[Action item]: Starting at the line with "As of Light" and going on through the line with "3. cls-case2.html", reproduce each line in the records below exactly and nothing more.
START Supplied entries
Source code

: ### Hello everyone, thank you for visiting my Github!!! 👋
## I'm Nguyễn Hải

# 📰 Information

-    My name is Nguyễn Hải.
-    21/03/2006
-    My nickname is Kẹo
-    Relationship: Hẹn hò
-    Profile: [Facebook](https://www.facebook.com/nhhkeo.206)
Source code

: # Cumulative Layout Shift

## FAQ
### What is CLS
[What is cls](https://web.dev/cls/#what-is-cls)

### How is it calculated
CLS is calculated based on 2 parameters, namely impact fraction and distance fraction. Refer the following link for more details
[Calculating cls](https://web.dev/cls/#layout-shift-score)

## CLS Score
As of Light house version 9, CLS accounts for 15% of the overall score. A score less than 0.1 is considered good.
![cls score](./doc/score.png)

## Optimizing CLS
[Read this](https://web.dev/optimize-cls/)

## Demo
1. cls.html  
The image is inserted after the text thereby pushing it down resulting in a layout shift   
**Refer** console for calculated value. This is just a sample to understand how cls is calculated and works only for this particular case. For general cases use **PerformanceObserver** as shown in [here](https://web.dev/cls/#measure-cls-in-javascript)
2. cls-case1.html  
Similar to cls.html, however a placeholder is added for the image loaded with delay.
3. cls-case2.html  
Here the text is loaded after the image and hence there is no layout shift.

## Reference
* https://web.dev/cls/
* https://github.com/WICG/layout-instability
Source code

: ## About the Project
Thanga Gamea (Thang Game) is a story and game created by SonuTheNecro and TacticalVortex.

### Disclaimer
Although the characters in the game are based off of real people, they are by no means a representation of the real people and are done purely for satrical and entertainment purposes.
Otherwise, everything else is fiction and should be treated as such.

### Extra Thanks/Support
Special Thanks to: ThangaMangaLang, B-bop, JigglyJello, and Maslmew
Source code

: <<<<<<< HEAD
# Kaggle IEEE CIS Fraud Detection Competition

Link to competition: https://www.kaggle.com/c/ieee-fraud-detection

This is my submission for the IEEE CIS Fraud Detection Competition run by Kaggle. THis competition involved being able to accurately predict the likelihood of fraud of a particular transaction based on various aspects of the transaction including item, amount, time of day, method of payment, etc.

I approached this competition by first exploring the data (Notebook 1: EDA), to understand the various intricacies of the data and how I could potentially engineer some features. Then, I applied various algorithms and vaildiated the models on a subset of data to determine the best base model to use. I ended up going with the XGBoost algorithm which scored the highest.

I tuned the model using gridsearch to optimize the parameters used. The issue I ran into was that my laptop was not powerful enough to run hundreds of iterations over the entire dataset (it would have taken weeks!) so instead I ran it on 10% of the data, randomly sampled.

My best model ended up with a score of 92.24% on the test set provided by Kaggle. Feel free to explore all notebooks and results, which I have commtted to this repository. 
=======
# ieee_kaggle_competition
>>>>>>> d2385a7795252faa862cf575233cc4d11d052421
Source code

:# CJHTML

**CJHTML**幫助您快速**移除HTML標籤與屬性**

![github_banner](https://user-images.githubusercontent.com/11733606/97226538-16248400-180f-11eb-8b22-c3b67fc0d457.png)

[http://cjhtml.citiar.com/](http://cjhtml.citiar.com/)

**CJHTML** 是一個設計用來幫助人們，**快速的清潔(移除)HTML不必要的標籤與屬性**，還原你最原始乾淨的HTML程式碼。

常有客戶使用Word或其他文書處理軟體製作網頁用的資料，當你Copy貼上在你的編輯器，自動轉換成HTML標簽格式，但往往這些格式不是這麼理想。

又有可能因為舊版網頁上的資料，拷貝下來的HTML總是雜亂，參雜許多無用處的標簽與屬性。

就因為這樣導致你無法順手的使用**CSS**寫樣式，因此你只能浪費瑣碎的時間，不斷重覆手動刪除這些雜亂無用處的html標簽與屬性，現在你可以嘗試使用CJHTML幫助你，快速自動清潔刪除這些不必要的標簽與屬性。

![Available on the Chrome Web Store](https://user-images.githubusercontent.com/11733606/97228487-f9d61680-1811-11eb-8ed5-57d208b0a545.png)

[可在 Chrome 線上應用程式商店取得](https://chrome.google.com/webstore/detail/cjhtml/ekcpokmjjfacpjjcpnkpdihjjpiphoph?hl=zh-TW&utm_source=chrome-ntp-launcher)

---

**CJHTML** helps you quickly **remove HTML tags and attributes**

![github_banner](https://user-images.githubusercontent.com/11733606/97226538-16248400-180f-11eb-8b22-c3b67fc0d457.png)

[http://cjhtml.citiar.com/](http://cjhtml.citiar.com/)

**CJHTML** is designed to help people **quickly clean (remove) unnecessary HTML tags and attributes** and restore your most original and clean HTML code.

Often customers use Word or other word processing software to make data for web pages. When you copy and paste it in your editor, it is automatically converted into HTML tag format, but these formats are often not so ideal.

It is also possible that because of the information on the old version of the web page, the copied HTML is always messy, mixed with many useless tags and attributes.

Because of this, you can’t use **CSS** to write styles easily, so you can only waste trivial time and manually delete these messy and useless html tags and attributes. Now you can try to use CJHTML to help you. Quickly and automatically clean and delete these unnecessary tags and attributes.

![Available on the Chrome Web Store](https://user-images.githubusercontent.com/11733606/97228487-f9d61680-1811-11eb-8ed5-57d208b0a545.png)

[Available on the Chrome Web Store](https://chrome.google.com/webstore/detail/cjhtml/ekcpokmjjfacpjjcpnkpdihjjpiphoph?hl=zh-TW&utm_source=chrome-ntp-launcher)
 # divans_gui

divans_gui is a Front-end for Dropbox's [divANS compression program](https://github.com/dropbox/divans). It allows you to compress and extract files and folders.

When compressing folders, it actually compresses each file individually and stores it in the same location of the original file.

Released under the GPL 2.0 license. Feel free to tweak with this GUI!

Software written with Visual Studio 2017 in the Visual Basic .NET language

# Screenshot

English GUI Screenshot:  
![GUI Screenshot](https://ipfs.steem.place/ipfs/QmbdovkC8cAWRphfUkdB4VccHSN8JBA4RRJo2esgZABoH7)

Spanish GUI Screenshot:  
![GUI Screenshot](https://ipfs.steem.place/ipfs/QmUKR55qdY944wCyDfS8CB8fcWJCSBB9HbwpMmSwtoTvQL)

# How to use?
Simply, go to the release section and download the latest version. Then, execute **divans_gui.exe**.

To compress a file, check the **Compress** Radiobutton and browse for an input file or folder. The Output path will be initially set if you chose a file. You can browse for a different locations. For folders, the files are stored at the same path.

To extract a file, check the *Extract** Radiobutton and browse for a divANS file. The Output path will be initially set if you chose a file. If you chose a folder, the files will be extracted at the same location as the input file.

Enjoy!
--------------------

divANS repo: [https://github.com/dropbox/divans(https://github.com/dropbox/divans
END Supplied entries
[Solution to this task]:
As of Light house version 9, CLS accounts for 15% of the overall score. A score less than 0.1 is considered good.
![cls score](./doc/score.png)

## Optimizing CLS
[Read this](https://web.dev/optimize-cls/)

## Demo
1. cls.html  
The image is inserted after the text thereby pushing it down resulting in a layout shift   
**Refer** console for calculated value. This is just a sample to understand how cls is calculated and works only for this particular case. For general cases use **PerformanceObserver** as shown in [here](https://web.dev/cls/#measure-cls-in-javascript)
2. cls-case1.html  
Similar to cls.html, however a placeholder is added for the image loaded with delay.
3. cls-case2.html  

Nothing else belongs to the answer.